(Reuters) – McKesson Corp reported weaker-than-expected quarterly revenue and profit on Tuesday due to slump in demand for the company’s branded and specialty drugs that dragged sales in its U.S. pharmaceutical segment.
The drug distributor’s pharmaceutical segment in the U.S., its largest unit by revenue that sells drugs used to treat complex conditions such as cancer, saw weaker-than-expected sales.
The segment also sells branded and generic drugs, as well as over-the-counter products and vaccines.
Sales in the segment rose 11.5% in the fourth quarter to $68.79 billion, but missed analysts’ estimate of $71.65 billion, according to LSEG data.

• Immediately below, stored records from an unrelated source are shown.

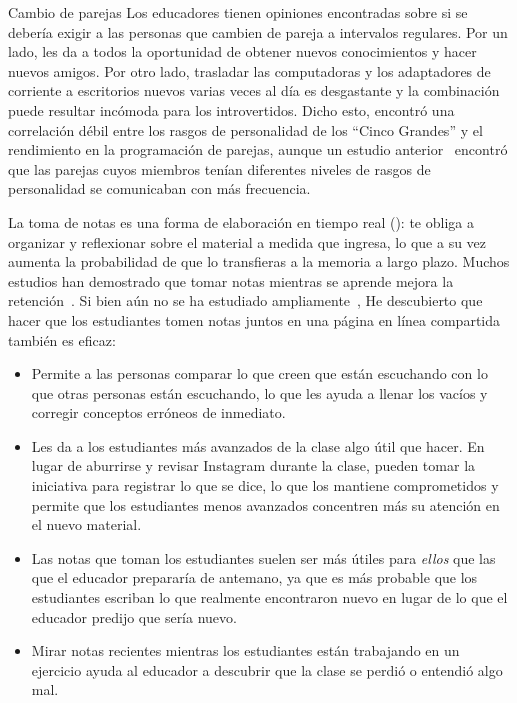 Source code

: \begin{aside}{Cambio de parejas}
  Los educadores tienen opiniones encontradas sobre si se debería exigir a las personas que cambien de pareja a intervalos regulares.
  Por un lado, les da a todos la oportunidad de obtener nuevos conocimientos y hacer nuevos amigos.
  Por otro lado,
  trasladar las computadoras y los adaptadores de corriente a escritorios nuevos varias veces al día es desgastante
  y la combinación puede resultar incómoda para los introvertidos.
  Dicho esto,
  \cite{Hann2010} encontró una correlación débil entre los rasgos de personalidad de los ``Cinco Grandes''
  y el rendimiento en la programación de parejas,
  aunque un estudio anterior~\cite{Wall2009} encontró que
  las parejas cuyos miembros tenían diferentes niveles de rasgos de personalidad se comunicaban con más frecuencia.
\end{aside}


La toma de notas es una forma de elaboración en tiempo real ():
te obliga a organizar y reflexionar sobre el material a medida que ingresa,
lo que a su vez aumenta la probabilidad de que lo transfieras a la memoria a largo plazo.
Muchos estudios han demostrado que
tomar notas mientras se aprende mejora la retención~\cite{Aike1975,Boha2011}.
Si bien aún no se ha estudiado ampliamente~\cite{Ornd2015,Yang2015},
He descubierto que hacer que los estudiantes tomen notas juntos en una página en línea compartida también es eficaz:

\begin{itemize}

\item
  Permite a las personas comparar lo que creen que están escuchando
  con lo que otras personas están escuchando,
  lo que les ayuda a llenar los vacíos y corregir conceptos erróneos de inmediato.
 
\item
  Les da a los estudiantes más avanzados de la clase algo útil que hacer.
  En lugar de aburrirse y revisar Instagram durante la clase,
  pueden tomar la iniciativa para registrar lo que se dice,
  lo que los mantiene comprometidos
  y permite que los estudiantes menos avanzados concentren más su atención en el nuevo material.
 
\item
  Las notas que toman los estudiantes suelen ser más útiles para \emph{ellos}
  que las que el educador prepararía de antemano,
  ya que es más probable que los estudiantes escriban lo que realmente encontraron nuevo
  en lugar de lo que el educador predijo que sería nuevo.

\item
  Mirar notas recientes mientras los estudiantes están trabajando en un ejercicio
  ayuda al educador a descubrir que la clase se perdió o entendió algo mal.
 
\end{itemize}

The rise in sales in the reported quarter was helped by higher volumes from specialty products and partly by the demand
for GLP-1 medications.
The Texas-headquartered company forecast 2025 adjusted per-share profit of $31.25 to $32.05, above analysts’ average estimate of $31.02 per share, according to LSEG data.
Shares of the company were down about 2% at $535 in aftermarket trading.
On an adjusted basis, McKesson posted per-share profit of $6.18 for the quarter ended March 31, versus analysts’ estimate of $6.34 per share.
Overall, total revenue rose about 11% to $76.36 billion, below analysts’ estimate of $79.32 billion.